Lo religioso, sean cuales fueren sus manifestaciones concretas, es un hecho íntimamente ligado a la historia de la humanidad, porque hunde sus raíces en la propia naturaleza del hombre. Desconocer que este fenómeno religioso ha atravesado todas las etapas históricas y todas las culturas, equivale a desconocer la historia misma. Y ello es así, aun teniendo en cuenta los diversos intentos históricos de ateísmo (v.) que, bien auscultados, no son sino una manifestación más de esa conciencia religiosa universal (v. RELIGIÓN). En vista de este dato incuestionable, cualquier pretensión de fundar un humanismo al margen de lo religioso, o de formar un hombre nuevo seccionando su dimensión religiosa, no puede ser calificada sino de error que acarrea la destrucción de la persona (v.) humana, porque ésta reclama para su realización integral la. posibilidad de expresar su dimensión religiosa. Se puede afirmar, sin rodeos, que un hombre arreligioso es un hombre deshumanizado (V. HUMANISMO IV).

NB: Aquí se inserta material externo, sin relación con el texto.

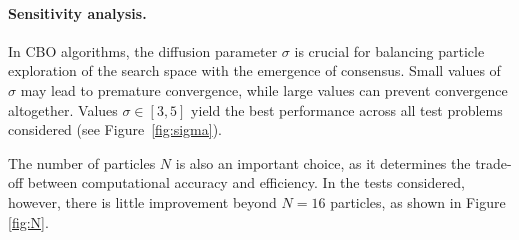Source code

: \documentclass{article}
\theoremstyle{plain}
\theoremstyle{definition}
\theoremstyle{remark}
\begin{document}
%
%

\paragraph{Sensitivity analysis.} In CBO algorithms, the diffusion parameter $\sigma$ is crucial for balancing particle exploration of the search space with the emergence of consensus. Small values of $\sigma$ may lead to premature convergence, while large values can prevent convergence altogether. Values $\sigma \in [3,5]$ yield the best performance across all test problems considered (see Figure~\ref{fig:sigma}).


The number of particles $N$ is also an important choice, as it determines the trade-off between computational accuracy and efficiency. In the tests considered, however, there is little improvement beyond $N = 16$ particles, as shown in Figure \ref{fig:N}.
\end{document}
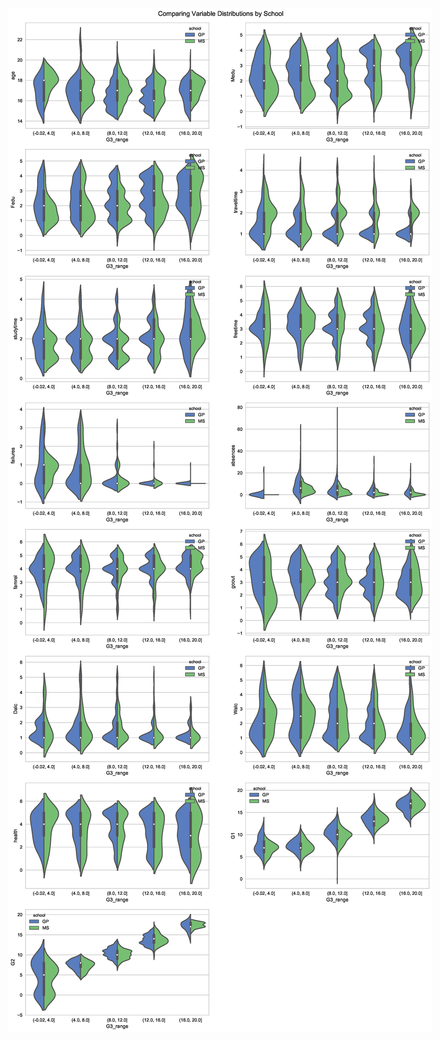 \documentclass[12pt]{article}
\begin{document}
\begin{figure}[H]
\centering
\includegraphics[width=\textwidth,height=0.7\textheight,keepaspectratio]{figures/distrbyschool.eps}
\end{figure}
\end{document}
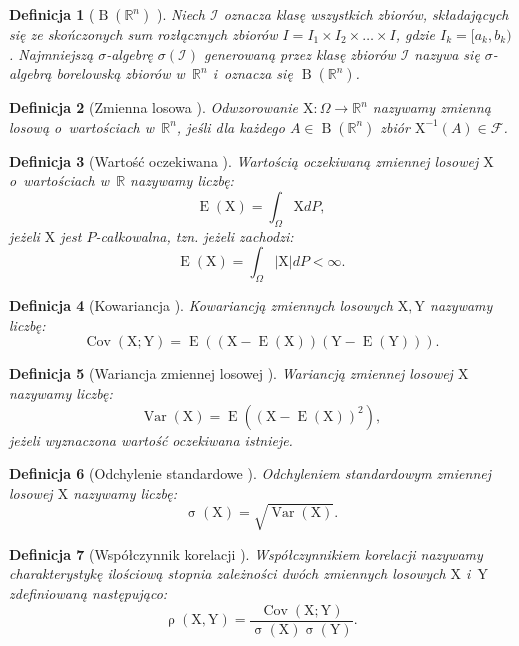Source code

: \documentclass[12pt,a4paper]{report}
\newtheorem{df}{Definicja}[chapter]
\newcommand{\setR}{\mathbb{R}}
\newcommand{\ro}[2]{\operatorname{\rho}\left( {#1},{#2} \right)}
\newcommand{\Covariance}[2]{\operatorname{Cov}\left({#1}; {#2} \right)}
\newcommand{\variance}[1]{\operatorname{Var}\left({#1} \right)}
\newcommand{\e}[1]{\operatorname{E}\left({#1} \right)}
\newcommand{\standard}[1]{\operatorname{\sigma}\left({#1} \right)}
\newcommand{\sigmacialo}[1]{\operatorname{B}\left({#1} \right)}
\begin{document}
\begin{df}[$\sigmacialo{\setR^n}$ {\citep[Sec 1.12]{wztp}}]
Niech $\mathcal{I}$ oznacza klasę wszystkich zbiorów, składających się ze skończonych sum rozłącznych zbiorów $\mathit{I} = \mathit{I}_1 \times \mathit{I}_2 \times \ldots \times \mathit{I}$, gdzie $\mathit{I}_k = [a_k,b_k)$.
Najmniejszą $\sigma$-algebrę $\sigma(\mathcal{I})$ generowaną przez klasę zbiorów $\mathcal{I}$ nazywa się $\sigma$-algebrą borelowską zbiorów w~$\setR^n$ i~oznacza się $\sigmacialo{\setR^n}$.
\end{df}

\begin{df}[Zmienna losowa {\citep[Sec 5.1 Def. 1]{jakubowski}}]
Odwzorowanie $\mathrm{X}: \Omega \to \setR^n$ nazywamy zmienną losową o~wartościach w~$\setR^n$, jeśli dla każdego $\mathit{A} \in \sigmacialo{\setR^n}$ zbiór $\mathrm{X}^{-1}(\mathit{A}) \in \mathcal{F}$.
\end{df}

\begin{df}[Wartość oczekiwana {\citep[Sec 5.6 Def. 2]{jakubowski}}]
Wartością oczekiwaną zmiennej losowej $\mathrm{X}$ o~wartościach w~$\setR$ nazywamy liczbę:
$$
\e{\mathrm{X}} = \int_{\Omega} \mathrm{X} dP,
$$
jeżeli $\mathrm{X}$ jest $P$-całkowalna, tzn. jeżeli zachodzi:
$$
\e{\mathrm{X}} = \int_{\Omega} |\mathrm{X}| dP < \infty.
$$
\end{df}
\begin{df}[Kowariancja {\citep[Sec 2.8 Def.2.32]{wztp}}]
Kowariancją zmiennych losowych $\mathrm{X},\mathrm{Y}$ nazywamy liczbę:
$$
\Covariance{\mathrm{X}}{\mathrm{Y}} = \e{(\mathrm{X}-\e{\mathrm{X}})(\mathrm{Y}-\e{\mathrm{Y}})}.
$$
\end{df}

\begin{df}[Wariancja zmiennej losowej {\citep[Sec 2.8 Def.2.28]{wztp}}]
Wariancją zmiennej losowej $\mathrm{X}$ nazywamy liczbę:
$$
\variance{\mathrm{X}}=\e{(\mathrm{X}-\e{\mathrm{X}})^2},
$$
jeżeli wyznaczona wartość oczekiwana istnieje.
\end{df} 
\begin{df}[Odchylenie standardowe {\citep[Sec 2.8 Def.2.28]{wztp}}]
Odchyleniem standardowym zmiennej losowej $\mathrm{X}$ nazywamy liczbę:
$$
\standard{\mathrm{X}}=\sqrt{\variance{\mathrm{X}}}.
$$
\end{df}
\begin{df}[Współczynnik korelacji {\citep{wztp}}]
Współczynnikiem korelacji nazywamy charakterystykę ilościową stopnia zależności dwóch zmiennych losowych $\mathrm{X}$ i~$\mathrm{Y}$ zdefiniowaną następująco:
$$
\ro{\mathrm{X}}{\mathrm{Y}} = \frac{\Covariance{\mathrm{X}}{\mathrm{Y}}}{\standard{\mathrm{X}} \standard{\mathrm{Y}}}.
$$
\end{df}
\end{document}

      Las observaciones anteriores ponen de manifiesto que el problema de la I. religiosa no puede ser planteado como algo que incide en la conciencia del hombre en el sentido de que éste fuera religiosamente libre, de forma que no existiera en su conciencia ninguna norma superior que la vinculara a vivir un determinado tipo de religión. En este sentido, el hombre es ontológicamente libre como lo es para pecar, pero no es moralmente libre, puesto que está obligado en conciencia a buscar la verdad en todos sus aspectos. Fue esto lo que puso de relieve el Magisterio pontificio del s. XIX al condenar repetidas veces el indiferentismo religioso (v.).
      Ese aspecto religioso del hombre está inscrito en la conciencia individual, y es en la vivencia personal donde encuentra su razón de ser más propia (v. CONCIENCIA III). No es obviamente esa dimensión puramente interior la única forma de expresión de lo religioso: el hombre se realiza en su contexto social y comunitario y ahí proyecta también su vida religiosa, a no ser que se pretenda diseccionar su unidad vital. Ahora bien, si la comunidad (v.) humana está al servicio de la persona en sus múltiples facetas, es lógico que todo hombre tenga derecho, no sólo a que no se coarte su religiosidad, sino a que se le den cauces para la manifestación religiosa de su personalidad.
      Estos presupuestos, elementales y simples en su enunciación, muestran, por otra parte, la complejidad del problema, habida cuenta de que la finalidad del Estado (v.) es el bien temporal, mientras que lo religioso es de un orden eterno. Por ello, el Estado deberá guardar minuciosamente el equilibrio entre estos dos principios: a) el de la debida conciencia del valor total de la religiosidad, es decir, la no indiferencia frente al fenómeno religioso de los súbditos; b) el de la legítima laicidad, consecuencia de la autonomía de las realidades temporales que le corresponde ordenar (V. AUTONOMÍA III).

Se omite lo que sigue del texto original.